The first one shows the center-of-mass energy and the beam width calculated by P77; it also displays the difference between RF frequency and mean beam revolution frequency (make sure you are looking at the right RF frequency: A:RLLFS0 for ARF-3 and A:RLLFS1 for ARF-2). Set the A:ECM scale so that the target Ecm is in the middle and the tolerance requested by the experiment (usually 0.1 MeV at the 1P1 and 0.5 MeV at the chi-0) corresponds to one of the four vertical boxes.

Cooling powers and the position of the 4-8 momentum pickup are shown in plot #4. If the cooling powers A:CMTW01, A:CHTW01 and A:CVTW01 show large spikes, there is a problem. A:MARAYD should be between -10 mm and 2 mm; if the Ecm tracker is on, it should move the plate smoothly (on the order of tens of stepping-motor steps at a time).

Plot #9 shows A:IBEAM, the measured jet-target density E:GJ102, the instantaneous luminosity E:GJ103 and the number of counts in one of the E-835 detectors (A:76SCD0).

TV screens

Two particularly useful TV displays are P-Bar CATV channels 20 and 21. Channel 20 is usually set to the difference signal from the 4-8 momentum pickup plates and shows a notch if the beam is centered underneath the pickups. Channel 21 is the spectrum analyzer piloted by P77 for the measurement of the beam energy spread. It should toggle between a wide-span display, spanning the whole Accumulator momentum aperture, and a narrow-span display, zooming on the peak.
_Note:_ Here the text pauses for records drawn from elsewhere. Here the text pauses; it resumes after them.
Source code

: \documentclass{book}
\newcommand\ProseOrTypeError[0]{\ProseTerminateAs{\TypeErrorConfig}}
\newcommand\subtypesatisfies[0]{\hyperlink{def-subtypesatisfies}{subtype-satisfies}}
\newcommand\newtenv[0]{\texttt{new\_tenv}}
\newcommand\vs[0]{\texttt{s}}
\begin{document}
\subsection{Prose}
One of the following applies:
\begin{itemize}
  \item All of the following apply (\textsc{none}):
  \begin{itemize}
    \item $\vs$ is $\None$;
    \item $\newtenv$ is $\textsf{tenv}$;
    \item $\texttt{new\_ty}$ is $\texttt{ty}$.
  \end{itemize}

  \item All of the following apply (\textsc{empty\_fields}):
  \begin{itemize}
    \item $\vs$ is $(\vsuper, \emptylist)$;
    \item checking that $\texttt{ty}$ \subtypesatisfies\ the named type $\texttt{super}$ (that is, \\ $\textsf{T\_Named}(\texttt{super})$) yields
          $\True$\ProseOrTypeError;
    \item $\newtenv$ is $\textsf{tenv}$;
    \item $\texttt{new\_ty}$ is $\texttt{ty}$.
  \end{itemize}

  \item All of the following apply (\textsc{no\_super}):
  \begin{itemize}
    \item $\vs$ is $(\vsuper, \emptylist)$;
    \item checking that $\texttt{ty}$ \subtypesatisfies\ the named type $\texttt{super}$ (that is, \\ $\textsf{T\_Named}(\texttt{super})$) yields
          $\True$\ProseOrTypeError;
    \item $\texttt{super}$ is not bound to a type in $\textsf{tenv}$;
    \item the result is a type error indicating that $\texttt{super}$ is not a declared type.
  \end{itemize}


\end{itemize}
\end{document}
Both spectra are recorded in the E-835 data stream, but it is the narrow-span one that determines A:ECM, A:SIGMAP and A:CENFRQ. Therefore, it is very important that the main peak is well contained within the display; if not contact me on how to change the spectrum analyzer settings from P77.

Parameter page

A summary of the cooling parameters can be found in P36, CORE_M_&_B, subpage 19. The cooling powers are controlled by the attenuators A:CHAH05, A:CVAH05 and A:CMPA01. E-835 experimenters are supposed to call the MCR every time the jet density is changed significantly. Normally, the jet runs in constant-luminosity mode, gradually increasing the density as the beam current decreases. Occasionally, they might need to adjust it manually or to turn it off. If the jet is turned off (besides getting a phone call, you should see A:GJ102 and A:76SCD0 drop), turn down the momentum cooling in order to keep A:ECM and A:SIGMAP constant. You can either turn it down, 3 dB at a time, or turn it off with the PIN switch A:CMPS01. Watch A:ECM and A:SIGMAP and adjust the momentum cooling as the target is turned back on.